- **What is needed**: Lines with the word "lambda": copy all of them from the entries below.

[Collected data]
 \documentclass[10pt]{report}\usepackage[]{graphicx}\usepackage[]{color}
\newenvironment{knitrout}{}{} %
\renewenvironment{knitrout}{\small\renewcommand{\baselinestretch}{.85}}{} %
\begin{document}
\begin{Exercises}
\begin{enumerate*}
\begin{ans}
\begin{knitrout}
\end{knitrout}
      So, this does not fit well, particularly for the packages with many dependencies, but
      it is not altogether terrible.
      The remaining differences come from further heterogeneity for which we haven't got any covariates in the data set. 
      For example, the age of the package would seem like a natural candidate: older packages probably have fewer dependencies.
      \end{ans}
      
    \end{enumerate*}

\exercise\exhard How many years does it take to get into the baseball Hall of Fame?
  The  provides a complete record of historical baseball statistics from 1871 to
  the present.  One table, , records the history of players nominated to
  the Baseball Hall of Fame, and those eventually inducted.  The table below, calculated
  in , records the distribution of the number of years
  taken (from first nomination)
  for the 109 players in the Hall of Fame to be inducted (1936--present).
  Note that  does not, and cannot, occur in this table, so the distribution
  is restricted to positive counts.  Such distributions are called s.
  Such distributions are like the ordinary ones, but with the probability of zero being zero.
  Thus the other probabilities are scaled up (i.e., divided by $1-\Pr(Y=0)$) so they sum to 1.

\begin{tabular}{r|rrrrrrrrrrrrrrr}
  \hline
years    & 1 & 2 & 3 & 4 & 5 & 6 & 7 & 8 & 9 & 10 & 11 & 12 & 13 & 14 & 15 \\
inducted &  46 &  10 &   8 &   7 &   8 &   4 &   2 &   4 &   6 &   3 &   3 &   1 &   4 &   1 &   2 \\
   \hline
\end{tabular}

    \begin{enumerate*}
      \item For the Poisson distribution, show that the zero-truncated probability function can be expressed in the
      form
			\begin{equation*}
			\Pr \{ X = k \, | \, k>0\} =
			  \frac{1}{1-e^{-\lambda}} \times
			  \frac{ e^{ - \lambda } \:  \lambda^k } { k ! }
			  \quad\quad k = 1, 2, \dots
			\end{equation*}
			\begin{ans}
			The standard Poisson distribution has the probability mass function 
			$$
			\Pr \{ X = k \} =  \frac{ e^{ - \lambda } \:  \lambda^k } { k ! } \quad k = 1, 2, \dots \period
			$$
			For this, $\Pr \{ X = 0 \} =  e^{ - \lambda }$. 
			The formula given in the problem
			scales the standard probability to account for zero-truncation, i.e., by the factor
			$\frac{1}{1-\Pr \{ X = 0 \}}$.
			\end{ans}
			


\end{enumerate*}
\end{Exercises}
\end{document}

--

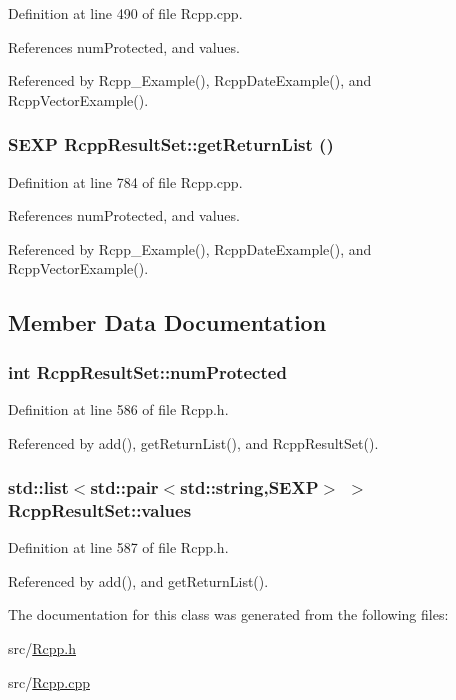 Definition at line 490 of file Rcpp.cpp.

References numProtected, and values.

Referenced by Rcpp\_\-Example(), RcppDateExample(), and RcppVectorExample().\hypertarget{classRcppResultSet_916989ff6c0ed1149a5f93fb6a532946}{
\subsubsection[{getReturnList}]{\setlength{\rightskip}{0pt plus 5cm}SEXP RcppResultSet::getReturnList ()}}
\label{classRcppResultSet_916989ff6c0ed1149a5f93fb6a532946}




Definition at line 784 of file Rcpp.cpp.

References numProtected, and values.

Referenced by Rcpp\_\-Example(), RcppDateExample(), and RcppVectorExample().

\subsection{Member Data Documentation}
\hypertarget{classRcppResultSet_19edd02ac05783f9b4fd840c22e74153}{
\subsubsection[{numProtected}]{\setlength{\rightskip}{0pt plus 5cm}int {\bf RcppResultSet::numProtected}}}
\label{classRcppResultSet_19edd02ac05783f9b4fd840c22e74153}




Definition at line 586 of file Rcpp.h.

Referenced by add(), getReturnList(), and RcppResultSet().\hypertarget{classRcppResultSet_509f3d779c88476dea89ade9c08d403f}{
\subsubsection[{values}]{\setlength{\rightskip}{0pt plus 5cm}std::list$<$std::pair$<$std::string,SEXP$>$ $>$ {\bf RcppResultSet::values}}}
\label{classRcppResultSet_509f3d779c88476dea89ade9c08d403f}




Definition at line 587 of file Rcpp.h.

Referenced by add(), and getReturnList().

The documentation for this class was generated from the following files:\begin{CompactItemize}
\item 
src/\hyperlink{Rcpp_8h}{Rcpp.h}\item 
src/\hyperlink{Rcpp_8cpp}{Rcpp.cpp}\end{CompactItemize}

- **Result of this task**:
			  \frac{1}{1-e^{-\lambda}} \times
			  \frac{ e^{ - \lambda } \:  \lambda^k } { k ! }
			\Pr \{ X = k \} =  \frac{ e^{ - \lambda } \:  \lambda^k } { k ! } \quad k = 1, 2, \dots \period
			For this, $\Pr \{ X = 0 \} =  e^{ - \lambda }$. 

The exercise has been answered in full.